Why it is important to acknowledge and label what we feel.

If we cannot name an emotion so we can express it, it can affect us and those around us negatively. Not being able to name or label an emotion can cause a negative physiological response in the body. This can even occur with positive emotions if we are unable to express them. By labeling an emotion we get a deeper understanding of them. It helps you understand what happened to you and what you are feeling. It can also help you to understand how the emotion affects you. It also helps us learn to respond appropriately to the emotion. We should not judge an emotion we should view it as information that we can use and learn from.

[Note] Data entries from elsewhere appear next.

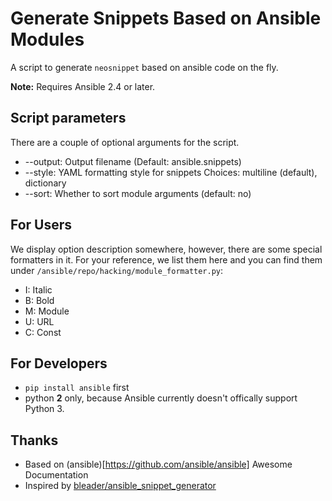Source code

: Generate Snippets Based on Ansible Modules
==========================================

A script to generate `neosnippet` based on ansible code on the fly.

**Note:** Requires Ansible 2.4 or later.

Script parameters
-----------------
There are a couple of optional arguments for the script.

  * --output: Output filename (Default: ansible.snippets)
  * --style: YAML formatting style for snippets
             Choices: multiline (default), dictionary
  * --sort: Whether to sort module arguments (default: no)

For Users
---------
We display option description somewhere, however, there are some special formatters in it.
For your reference, we list them here and you can find them under `/ansible/repo/hacking/module_formatter.py`:

  * I: Italic
  * B: Bold
  * M: Module
  * U: URL
  * C: Const

For Developers
--------------
* `pip install ansible` first
* python **2** only, because Ansible currently doesn't offically support Python 3.

Thanks
------
* Based on (ansible)[https://github.com/ansible/ansible] Awesome Documentation
* Inspired by [bleader/ansible_snippet_generator](https://github.com/bleader/ansible_snippet_generator)
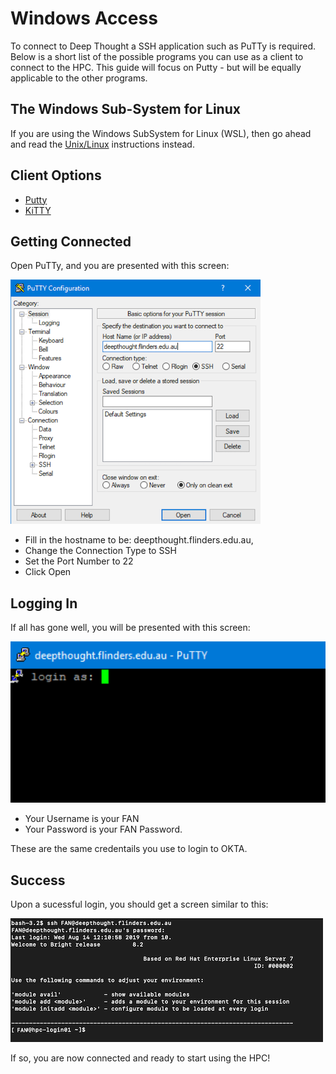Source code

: # Windows Access

To connect to Deep Thought a SSH application such as PuTTy is required. Below is a short list of the possible programs you can use as a client to connect to the HPC. This guide will focus on Putty - but will be equally applicable to the other programs.

## The Windows Sub-System for Linux

If you are using the Windows SubSystem for Linux (WSL), then go ahead and read the [Unix/Linux](../Unix/UnixAccess.md) instructions instead.

## Client Options

- [Putty](https://www.chiark.greenend.org.uk/~sgtatham/putty/latest.html)
- [KiTTY](http://www.9bis.net/kitty/#!pages/download.md)

## Getting Connected

Open PuTTy, and you are presented with this screen:

![Alt Putty Connection Screen](../../_static/puttyAccessImage.png)

- Fill in the hostname to be: deepthought.flinders.edu.au,
- Change the Connection Type to SSH
- Set the Port Number to 22
- Click Open

## Logging In

If all has gone well, you will be presented with this screen:

![](../../_static/puttyLoginImage.png)

- Your Username is your FAN
- Your Password is your FAN Password.

These are the same credentails you use to login to OKTA.

## Success

Upon a sucessful login, you should get a screen similar to this:

![](../../_static/loginOKImage.png)

If so, you are now connected and ready to start using the HPC!
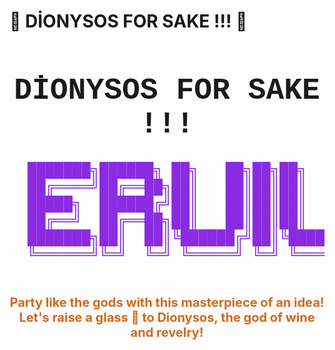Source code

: # 🎉 DİONYSOS FOR SAKE !!! 🎉

<div align="center">
  <h1 style="font-size: 48px; font-family: 'Courier New', Courier, monospace;">
    DİONYSOS FOR SAKE !!!
  </h1>
  <pre style="font-size: 24px; color: #8A2BE2; text-align: center; font-family: 'Courier New', Courier, monospace;">
  ███████╗██████╗ ██╗   ██╗██╗██╗   ██╗███████╗████████╗███████╗
  ██╔════╝██╔══██╗██║   ██║██║██║   ██║██╔════╝╚══██╔══╝██╔════╝
  █████╗  ██████╔╝██║   ██║██║██║   ██║███████╗   ██║   █████╗  
  ██╔══╝  ██╔══██╗██║   ██║██║██║   ██║╚════██╗   ██║   ██╔══╝  
  ███████╗██║  ██║╚██████╔╝██║╚██████╔╝███████╗   ██║   ███████╗
  ╚══════╝╚═╝  ╚═╝ ╚═════╝ ╚═╝ ╚═════╝ ╚══════╝   ╚═╝   ╚══════╝
  </pre>
  <p style="font-size: 20px; font-weight: bold; color: #D2691E;">
    Party like the gods with this masterpiece of an idea! Let's raise a glass 🍷 to Dionysos, the god of wine and revelry! 
  </p>
</div>
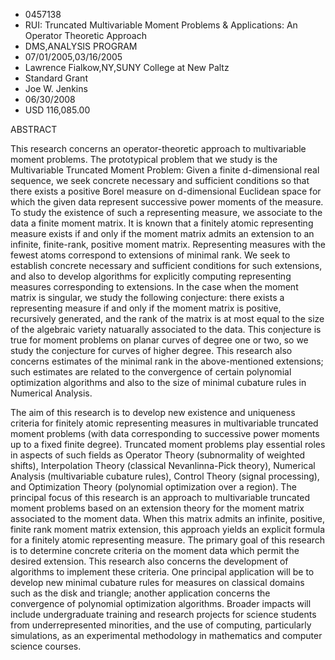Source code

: 
* 0457138
* RUI: Truncated Multivariable Moment Problems & Applications: An Operator Theoretic Approach
* DMS,ANALYSIS PROGRAM
* 07/01/2005,03/16/2005
* Lawrence Fialkow,NY,SUNY College at New Paltz
* Standard Grant
* Joe W. Jenkins
* 06/30/2008
* USD 116,085.00

ABSTRACT

This research concerns an operator-theoretic approach to multivariable moment
problems. The prototypical problem that we study is the Multivariable Truncated
Moment Problem: Given a finite d-dimensional real sequence, we seek concrete
necessary and sufficient conditions so that there exists a positive Borel
measure on d-dimensional Euclidean space for which the given data represent
successive power moments of the measure. To study the existence of such a
representing measure, we associate to the data a finite moment matrix. It is
known that a finitely atomic representing measure exists if and only if the
moment matrix admits an extension to an infinite, finite-rank, positive moment
matrix. Representing measures with the fewest atoms correspond to extensions of
minimal rank. We seek to establish concrete necessary and sufficient conditions
for such extensions, and also to develop algorithms for explicitly computing
representing measures corresponding to extensions. In the case when the moment
matrix is singular, we study the following conjecture: there exists a
representing measure if and only if the moment matrix is positive, recursively
generated, and the rank of the matrix is at most equal to the size of the
algebraic variety natuarally associated to the data. This conjecture is true for
moment problems on planar curves of degree one or two, so we study the
conjecture for curves of higher degree. This research also concerns estimates of
the minimal rank in the above-mentioned extensions; such estimates are related
to the convergence of certain polynomial optimization algorithms and also to the
size of minimal cubature rules in Numerical Analysis.

The aim of this research is to develop new existence and uniqueness criteria
for finitely atomic representing measures in multivariable truncated moment
problems (with data corresponding to successive power moments up to a fixed
finite degree). Truncated moment problems play essential roles in aspects of
such fields as Operator Theory (subnormality of weighted shifts), Interpolation
Theory (classical Nevanlinna-Pick theory), Numerical Analysis (multivariable
cubature rules), Control Theory (signal processing), and Optimization Theory
(polynomial optimization over a region). The principal focus of this research is
an approach to multivariable truncated moment problems based on an extension
theory for the moment matrix associated to the moment data. When this matrix
admits an infinite, positive, finite rank moment matrix extension, this approach
yields an explicit formula for a finitely atomic representing measure. The
primary goal of this research is to determine concrete criteria on the moment
data which permit the desired extension. This research also concerns the
development of algorithms to implement these criteria. One principal application
will be to develop new minimal cubature rules for measures on classical domains
such as the disk and triangle; another application concerns the convergence of
polynomial optimization algorithms. Broader impacts will include undergraduate
training and research projects for science students from underrepresented
minorities, and the use of computing, particularly simulations, as an
experimental methodology in mathematics and computer science courses.


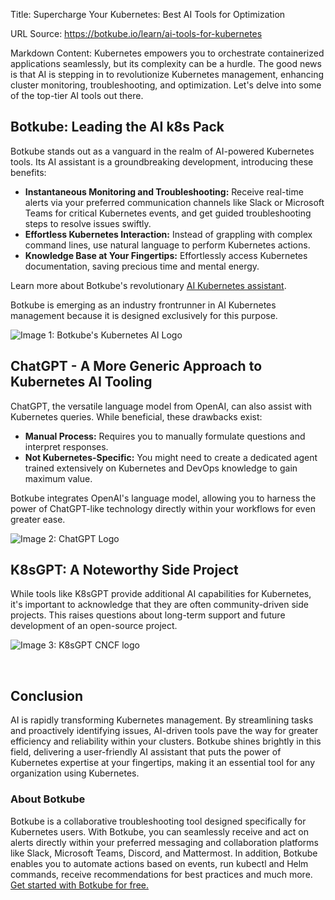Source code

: Title: Supercharge Your Kubernetes: Best AI Tools for Optimization

URL Source: https://botkube.io/learn/ai-tools-for-kubernetes

Markdown Content:
Kubernetes empowers you to orchestrate containerized applications seamlessly, but its complexity can be a hurdle. The good news is that AI is stepping in to revolutionize Kubernetes management, enhancing cluster monitoring, troubleshooting, and optimization. Let's delve into some of the top-tier AI tools out there.

**Botkube: Leading the AI k8s Pack**
------------------------------------

Botkube stands out as a vanguard in the realm of AI-powered Kubernetes tools. Its AI assistant is a groundbreaking development, introducing these benefits:

*   **Instantaneous Monitoring and Troubleshooting:** Receive real-time alerts via your preferred communication channels like Slack or Microsoft Teams for critical Kubernetes events, and get guided troubleshooting steps to resolve issues swiftly.
*   **Effortless Kubernetes Interaction:** Instead of grappling with complex command lines, use natural language to perform Kubernetes actions.
*   **Knowledge Base at Your Fingertips:** Effortlessly access Kubernetes documentation, saving precious time and mental energy.

Learn more about Botkube's revolutionary [AI Kubernetes assistant](https://botkube.io/blog/simplify-kubernetes-with-botkubes-ai-developer-self-service-made-easy).

Botkube is emerging as an industry frontrunner in AI Kubernetes management because it is designed exclusively for this purpose.

![Image 1: Botkube's Kubernetes AI Logo](https://assets-global.website-files.com/634fabb21508d6c9db9bc46f/6613fd154cb1e600ad6af007_rWLJfGtMltX0oTYTp2w8pW4f3Gl451vsl3-1yXogBQZEM4eJBWnHrKCfkSUBWIA7KuC-u9jK03lkmQsuYizn-u8aZJ0iyFwn9zZA8AMMOtKfcfw0WIq19_wmwz1_G73LElOpDsfUEKkMapQurXgaqu4.png)

**ChatGPT - A More Generic Approach to Kubernetes AI Tooling**
--------------------------------------------------------------

ChatGPT, the versatile language model from OpenAI, can also assist with Kubernetes queries. While beneficial, these drawbacks exist:

*   **Manual Process:** Requires you to manually formulate questions and interpret responses.
*   **Not Kubernetes-Specific:** You might need to create a dedicated agent trained extensively on Kubernetes and DevOps knowledge to gain maximum value.

Botkube integrates OpenAI's language model, allowing you to harness the power of ChatGPT-like technology directly within your workflows for even greater ease.

![Image 2: ChatGPT Logo](https://assets-global.website-files.com/634fabb21508d6c9db9bc46f/6613fd2ee5a66677c1097253_a-JoDZEDQ3PU2keZWt6Ai1NNr4VGmiIOfozoGN3xMCeaKHnR2o0qJkZCNQHOcc4wcts_JBUdUs6gvbpydJYUxQXh9wxcUgJatvw-Ltd1_cN4MfwNUxX5oqljijew1v9NdjvwPsKBzJE-p1yhEIZQ2Ig.png)

**K8sGPT: A Noteworthy Side Project**
-------------------------------------

While tools like K8sGPT provide additional AI capabilities for Kubernetes, it's important to acknowledge that they are often community-driven side projects. This raises questions about long-term support and future development of an open-source project.

![Image 3: K8sGPT CNCF logo](https://assets-global.website-files.com/634fabb21508d6c9db9bc46f/661591d14aa3b800bd2b2465_39aaf890e4a45efcf32567e847633bf1802c438f2aa7cbfb956072e27c80744d.svg)

‍

**Conclusion**
--------------

AI is rapidly transforming Kubernetes management. By streamlining tasks and proactively identifying issues, AI-driven tools pave the way for greater efficiency and reliability within your clusters. Botkube shines brightly in this field, delivering a user-friendly AI assistant that puts the power of Kubernetes expertise at your fingertips, making it an essential tool for any organization using Kubernetes.

### About Botkube

Botkube is a collaborative troubleshooting tool designed specifically for Kubernetes users. With Botkube, you can seamlessly receive and act on alerts directly within your preferred messaging and collaboration platforms like Slack, Microsoft Teams, Discord, and Mattermost. In addition, Botkube enables you to automate actions based on events, run kubectl and Helm commands, receive recommendations for best practices and much more. [Get started with Botkube for free.](https://app.botkube.io/)
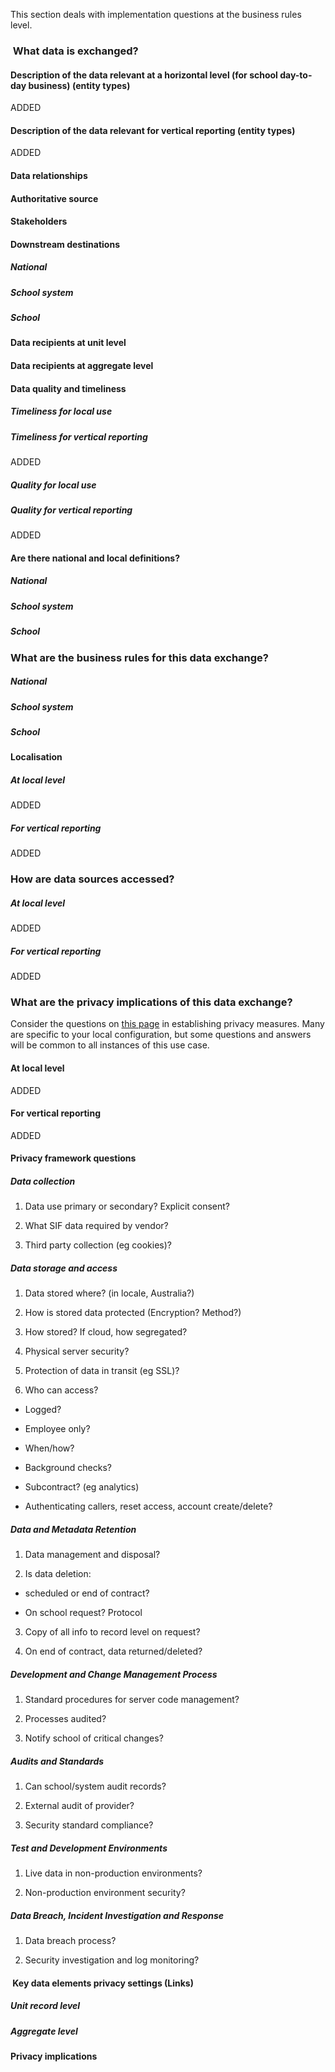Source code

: This section deals with implementation questions at the business rules
level.

###  What data is exchanged? 

#### Description of the data relevant at a horizontal level (for school day-to-day business) (entity types)
ADDED

#### Description of the data relevant for vertical reporting (entity types)
ADDED

#### Data relationships

<!--- DIAGRAM HERE --->

#### Authoritative source


#### Stakeholders

#### Downstream destinations

##### National 

##### School system

##### School

#### Data recipients at unit level


#### Data recipients at aggregate level


#### Data quality and timeliness

##### Timeliness for local use

##### Timeliness for vertical reporting
ADDED

##### Quality for local use

##### Quality for vertical reporting
ADDED

#### Are there national and local definitions? 

##### National

##### School system

##### School

### What are the business rules for this data exchange?

##### National 

##### School system

##### School

#### Localisation

<!--- local rules for data exchange, self inserted by school systems 
authorities and others who have localised versions of this use case --->

##### At local level
ADDED

##### For vertical reporting
ADDED

### How are data sources accessed?

<!--- list how data sources area accessed --->

##### At local level
ADDED

##### For vertical reporting
ADDED

### What are the privacy implications of this data exchange?

Consider the questions on [this
page](/docs/common/privacy_framework_questions.md) in
establishing privacy measures. Many are specific to your local
configuration, but some questions and answers will be common to all
instances of this use case.

#### At local level
ADDED

#### For vertical reporting
ADDED

#### Privacy framework questions

##### Data collection

<!--- provide suggested answers below where possible, according to the privacy framework questions document referenced above --->

1.  Data use primary or secondary? Explicit consent?

2.  What SIF data required by vendor?

3.  Third party collection (eg cookies)?

##### Data storage and access

1.  Data stored where? (in locale, Australia?)

2.  How is stored data protected (Encryption? Method?)

3.  How stored? If cloud, how segregated?

4.  Physical server security?

5.  Protection of data in transit (eg SSL)?

6.  Who can access?

   * Logged?

   * Employee only?

   * When/how?

   * Background checks?

   * Subcontract? (eg analytics)

   * Authenticating callers, reset access, account create/delete?

##### Data and Metadata Retention

1.  Data management and disposal?

2.  Is data deletion:
 
   * scheduled or end of contract?
   
   * On school request? Protocol

3.  Copy of all info to record level on request?

4.  On end of contract, data returned/deleted?

##### Development and Change Management Process

1.  Standard procedures for server code management?

2.  Processes audited?

3.  Notify school of critical changes?

##### Audits and Standards

1.  Can school/system audit records?

2.  External audit of provider?

3.  Security standard compliance?

##### Test and Development Environments

1.  Live data in non-production environments?

2.  Non-production environment security?

##### Data Breach, Incident Investigation and Response

1.  Data breach process?

2.  Security investigation and log monitoring?

####  Key data elements privacy settings (Links)

##### Unit record level

##### Aggregate level

#### Privacy implications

Acknowledging what you feel is one of the first steps. If we do not acknowledge an emotion or identify it so we can take the time to reflect on it we may respond incorrectly to the emotion. Also not being able to understand your emotions and how you feel can leave you feeling helpless, and could cause you to miss-communicate things to others. This can lead to misunderstandings and anger.

Knowing emotions better can helps us also explain to others how something they may have done or said affected us and help us better understand how they may have been affected by something we may have done or said. This can result in better and healthier relationships.

I am going to make a list of emotions. I am learning myself so I am not sure of the accuracy of the definitions but I have tried the best I could.

Admiration – feeling of approval and of being liked.

Adoration – feeling of profound love and admiration.

Affection – means the same as adoration, feeling of profound love and admiration.

Agitation – feeling trouble or nervous.

Agony – intense feeling of suffering.

Alarmed – anxious, awareness of danger,

alienation – socially disconnected from other people.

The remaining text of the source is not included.